■ Problem statement ■
From the first line to the last, print the records exactly, leaving out the pictures.

╭─ Records supplied

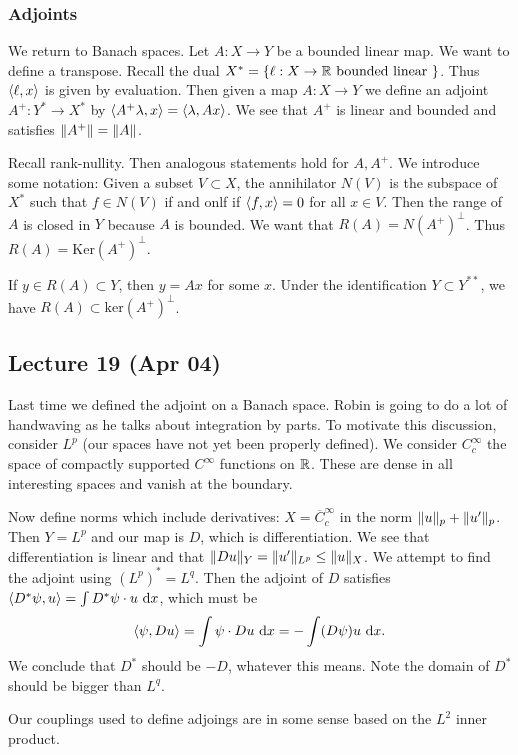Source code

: \documentclass[10pt, twoside]{article}
\renewcommand{\d}{\ \mathrm{d}}
\begin{document}
    \subsubsection{Adjoints}
    We return to Banach spaces. Let $A:X \to Y$ be a bounded linear map. We want to define a transpose. Recall the dual $X^* = \{\ell:X \to \mathbb{R} \text{ bounded linear } \}$. Thus $\langle\ell,x\rangle$ is given by evaluation. Then given a map $A:X \to Y$ we define an adjoint $A^+: Y^* \to X^*$ by $\langle A^+ \lambda,x\rangle = \langle\lambda, Ax\rangle$. We see that $A^+$ is linear and bounded and satisfies $\lVert A^+\rVert = \lVert A\rVert$.

    Recall rank-nullity. Then analogous statements hold for $A,A^+$. We introduce some notation: Given a subset $V \subset X$, the annihilator $N(V)$ is the subspace of $X^*$ such that $f \in N(V)$ if and onlf if $\langle f,x\rangle = 0$ for all $x \in V$. Then the range of $A$ is closed in $Y$ because $A$ is bounded. We want that $R(A) = N(A^+)^{\perp}$. Thus $R(A) = \mathrm{Ker}(A^+)^{\perp}$.
        
    If $y \in R(A) \subset Y$, then $y=Ax$ for some $x$. Under the identification $Y \subset Y^{**}$, 
    we have $R(A) \subset \mathrm{ker}(A^+)^{\perp}$.

    \subsection{Lecture 19 (Apr 04)}
    Last time we defined the adjoint on a Banach space. Robin is going to do a lot of handwaving as he talks about integration by parts. To motivate this discussion, consider $L^p$ (our spaces have not yet been properly defined). We consider $C_c^{\infty}$ the space of compactly supported $C^{\infty}$ functions on $\mathbb{R}$. These are dense in all interesting spaces and vanish at the boundary.

    Now define norms which include derivatives: $X = \overline{C}_c^{\infty}$ in the norm $\lVert u\rVert_p + \lVert u'\rVert_p$. Then $Y = L^p$ and our map is $D$, which is differentiation. We see that differentiation is linear and that $\lVert Du\rVert_Y = \lVert u'\rVert_{L^p} \leq \lVert u\rVert_X$. We attempt to find the adjoint using $(L^p)^* = L^q$. Then the adjoint of $D$ satisfies $\gen{D^* \psi, u} = \int D^* \psi \cdot u \d x$, which must be \[\gen{\psi, Du} = \int \psi \cdot Du \d x = - \int (D \psi) u \d x.\] We conclude that $D^*$ should be $-D$, whatever this means. Note the domain of $D^*$ should be bigger than $L^q$. 

    \begin{rmk}
        Our couplings used to define adjoings are in some sense based on the $L^2$ inner product.
    \end{rmk}
\end{document}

╰─

■ Solution ■
Source code

: \documentclass[10pt, twoside]{article}
\renewcommand{\d}{\ \mathrm{d}}
\begin{document}
    \subsubsection{Adjoints}
    We return to Banach spaces. Let $A:X \to Y$ be a bounded linear map. We want to define a transpose. Recall the dual $X^* = \{\ell:X \to \mathbb{R} \text{ bounded linear } \}$. Thus $\langle\ell,x\rangle$ is given by evaluation. Then given a map $A:X \to Y$ we define an adjoint $A^+: Y^* \to X^*$ by $\langle A^+ \lambda,x\rangle = \langle\lambda, Ax\rangle$. We see that $A^+$ is linear and bounded and satisfies $\lVert A^+\rVert = \lVert A\rVert$.

    Recall rank-nullity. Then analogous statements hold for $A,A^+$. We introduce some notation: Given a subset $V \subset X$, the annihilator $N(V)$ is the subspace of $X^*$ such that $f \in N(V)$ if and onlf if $\langle f,x\rangle = 0$ for all $x \in V$. Then the range of $A$ is closed in $Y$ because $A$ is bounded. We want that $R(A) = N(A^+)^{\perp}$. Thus $R(A) = \mathrm{Ker}(A^+)^{\perp}$.
        
    If $y \in R(A) \subset Y$, then $y=Ax$ for some $x$. Under the identification $Y \subset Y^{**}$, 
    we have $R(A) \subset \mathrm{ker}(A^+)^{\perp}$.

    \subsection{Lecture 19 (Apr 04)}
    Last time we defined the adjoint on a Banach space. Robin is going to do a lot of handwaving as he talks about integration by parts. To motivate this discussion, consider $L^p$ (our spaces have not yet been properly defined). We consider $C_c^{\infty}$ the space of compactly supported $C^{\infty}$ functions on $\mathbb{R}$. These are dense in all interesting spaces and vanish at the boundary.

    Now define norms which include derivatives: $X = \overline{C}_c^{\infty}$ in the norm $\lVert u\rVert_p + \lVert u'\rVert_p$. Then $Y = L^p$ and our map is $D$, which is differentiation. We see that differentiation is linear and that $\lVert Du\rVert_Y = \lVert u'\rVert_{L^p} \leq \lVert u\rVert_X$. We attempt to find the adjoint using $(L^p)^* = L^q$. Then the adjoint of $D$ satisfies $\gen{D^* \psi, u} = \int D^* \psi \cdot u \d x$, which must be \[\gen{\psi, Du} = \int \psi \cdot Du \d x = - \int (D \psi) u \d x.\] We conclude that $D^*$ should be $-D$, whatever this means. Note the domain of $D^*$ should be bigger than $L^q$. 

    \begin{rmk}
        Our couplings used to define adjoings are in some sense based on the $L^2$ inner product.
    \end{rmk}
\end{document}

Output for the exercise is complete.